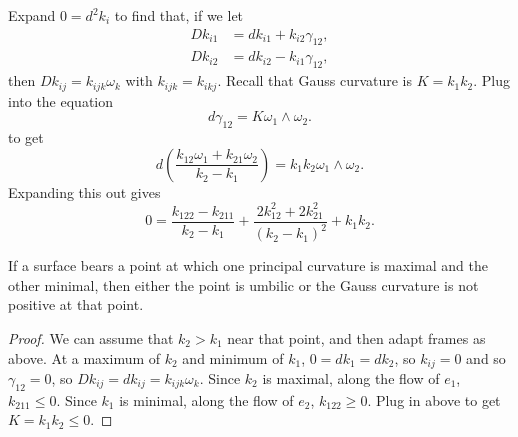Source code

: Expand \(0=d^2k_i\) to find that, if we let
\begin{align*}
Dk_{i1}&=dk_{i1}+k_{i2}\gamma_{12},\\
Dk_{i2}&=dk_{i2}-k_{i1}\gamma_{12},
\end{align*}
then
\(
Dk_{ij}=k_{ijk}\omega_k
\)
with \(k_{ijk}=k_{ikj}\).
Recall that Gauss curvature is \(K=k_1k_2\).
Plug into the equation
\[
d\gamma_{12}=K\omega_1\wedge\omega_2.
\]
to get
\[
d\left(
\frac{k_{12}\omega_1+k_{21}\omega_2}{k_2-k_1}
\right)
=
k_1k_2\omega_1\wedge\omega_2.
\]
Expanding this out gives
\[
0=
\frac{k_{122}-k_{211}}{k_2-k_1}
+\frac{2k^2_{12}+2k^2_{21}}{(k_2-k_1)^2}
+k_1k_2.
\]

\begin{lemma}\label{lemma:max.min.k}
If a surface bears a point at which one principal curvature is maximal and the other minimal, then either the point is umbilic or the Gauss curvature is not positive at that point.
\end{lemma}
\begin{proof}
We can assume that \(k_2>k_1\) near that point, and then adapt frames as above.
At a maximum of \(k_2\) and minimum of \(k_1\), \(0=dk_1=dk_2\), so \(k_{ij}=0\) and so \(\gamma_{12}=0\), so \(Dk_{ij}=dk_{ij}=k_{ijk}\omega_k\).
Since \(k_2\) is maximal, along the flow of \(e_1\), \(k_{211}\le 0\).
Since \(k_1\) is minimal, along the flow of \(e_2\), \(k_{122}\ge 0\).
Plug in above to get \(K=k_1k_2\le 0\).
\end{proof}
____
=== EXERCISE OBJECTIVE ===
Please return each line of the data above in which the word "frac" occurs.

=== RESULT FOR THIS TASK ===
\frac{k_{12}\omega_1+k_{21}\omega_2}{k_2-k_1}
\frac{k_{122}-k_{211}}{k_2-k_1}
+\frac{2k^2_{12}+2k^2_{21}}{(k_2-k_1)^2}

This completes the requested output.